====== Material provided ======

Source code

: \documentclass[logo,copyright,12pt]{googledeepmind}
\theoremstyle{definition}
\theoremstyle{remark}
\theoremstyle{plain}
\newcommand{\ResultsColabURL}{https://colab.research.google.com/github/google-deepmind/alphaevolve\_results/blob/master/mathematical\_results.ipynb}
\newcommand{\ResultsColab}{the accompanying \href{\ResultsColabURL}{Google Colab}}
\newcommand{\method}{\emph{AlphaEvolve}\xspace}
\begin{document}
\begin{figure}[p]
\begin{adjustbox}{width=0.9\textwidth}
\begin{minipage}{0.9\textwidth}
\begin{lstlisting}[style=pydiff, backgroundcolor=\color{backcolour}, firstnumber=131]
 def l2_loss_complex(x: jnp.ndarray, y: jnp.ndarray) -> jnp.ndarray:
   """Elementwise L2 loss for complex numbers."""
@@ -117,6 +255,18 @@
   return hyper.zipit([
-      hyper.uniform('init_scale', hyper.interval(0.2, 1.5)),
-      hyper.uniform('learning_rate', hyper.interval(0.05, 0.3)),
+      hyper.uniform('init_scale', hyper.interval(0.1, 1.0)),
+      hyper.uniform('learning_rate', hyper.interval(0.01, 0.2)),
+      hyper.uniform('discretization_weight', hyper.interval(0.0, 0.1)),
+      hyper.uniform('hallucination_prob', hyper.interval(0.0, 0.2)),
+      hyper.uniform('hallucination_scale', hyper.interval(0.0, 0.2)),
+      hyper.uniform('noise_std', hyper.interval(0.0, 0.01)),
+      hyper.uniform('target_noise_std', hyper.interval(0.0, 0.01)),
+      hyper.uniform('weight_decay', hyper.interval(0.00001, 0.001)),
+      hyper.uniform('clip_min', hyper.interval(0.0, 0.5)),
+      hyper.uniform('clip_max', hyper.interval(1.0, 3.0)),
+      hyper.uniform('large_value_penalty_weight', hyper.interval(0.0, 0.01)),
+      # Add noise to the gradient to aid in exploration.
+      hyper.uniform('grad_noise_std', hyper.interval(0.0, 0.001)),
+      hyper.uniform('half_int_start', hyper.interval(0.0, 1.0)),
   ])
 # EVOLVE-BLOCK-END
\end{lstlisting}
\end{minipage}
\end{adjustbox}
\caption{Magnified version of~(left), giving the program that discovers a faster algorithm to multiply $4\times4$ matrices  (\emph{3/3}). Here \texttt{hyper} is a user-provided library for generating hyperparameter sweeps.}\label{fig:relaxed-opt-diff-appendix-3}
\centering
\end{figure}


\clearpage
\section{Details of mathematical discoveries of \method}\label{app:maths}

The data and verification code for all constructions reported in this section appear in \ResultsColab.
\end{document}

======

(What this task involves)
Your task is to repeat the data exactly; please include every line.

(Answer space)
Source code

: \documentclass[logo,copyright,12pt]{googledeepmind}
\theoremstyle{definition}
\theoremstyle{remark}
\theoremstyle{plain}
\newcommand{\ResultsColabURL}{https://colab.research.google.com/github/google-deepmind/alphaevolve\_results/blob/master/mathematical\_results.ipynb}
\newcommand{\ResultsColab}{the accompanying \href{\ResultsColabURL}{Google Colab}}
\newcommand{\method}{\emph{AlphaEvolve}\xspace}
\begin{document}
\begin{figure}[p]
\begin{adjustbox}{width=0.9\textwidth}
\begin{minipage}{0.9\textwidth}
\begin{lstlisting}[style=pydiff, backgroundcolor=\color{backcolour}, firstnumber=131]
 def l2_loss_complex(x: jnp.ndarray, y: jnp.ndarray) -> jnp.ndarray:
   """Elementwise L2 loss for complex numbers."""
@@ -117,6 +255,18 @@
   return hyper.zipit([
-      hyper.uniform('init_scale', hyper.interval(0.2, 1.5)),
-      hyper.uniform('learning_rate', hyper.interval(0.05, 0.3)),
+      hyper.uniform('init_scale', hyper.interval(0.1, 1.0)),
+      hyper.uniform('learning_rate', hyper.interval(0.01, 0.2)),
+      hyper.uniform('discretization_weight', hyper.interval(0.0, 0.1)),
+      hyper.uniform('hallucination_prob', hyper.interval(0.0, 0.2)),
+      hyper.uniform('hallucination_scale', hyper.interval(0.0, 0.2)),
+      hyper.uniform('noise_std', hyper.interval(0.0, 0.01)),
+      hyper.uniform('target_noise_std', hyper.interval(0.0, 0.01)),
+      hyper.uniform('weight_decay', hyper.interval(0.00001, 0.001)),
+      hyper.uniform('clip_min', hyper.interval(0.0, 0.5)),
+      hyper.uniform('clip_max', hyper.interval(1.0, 3.0)),
+      hyper.uniform('large_value_penalty_weight', hyper.interval(0.0, 0.01)),
+      # Add noise to the gradient to aid in exploration.
+      hyper.uniform('grad_noise_std', hyper.interval(0.0, 0.001)),
+      hyper.uniform('half_int_start', hyper.interval(0.0, 1.0)),
   ])
 # EVOLVE-BLOCK-END
\end{lstlisting}
\end{minipage}
\end{adjustbox}
\caption{Magnified version of~(left), giving the program that discovers a faster algorithm to multiply $4\times4$ matrices  (\emph{3/3}). Here \texttt{hyper} is a user-provided library for generating hyperparameter sweeps.}\label{fig:relaxed-opt-diff-appendix-3}
\centering
\end{figure}


\clearpage
\section{Details of mathematical discoveries of \method}\label{app:maths}

The data and verification code for all constructions reported in this section appear in \ResultsColab.
\end{document}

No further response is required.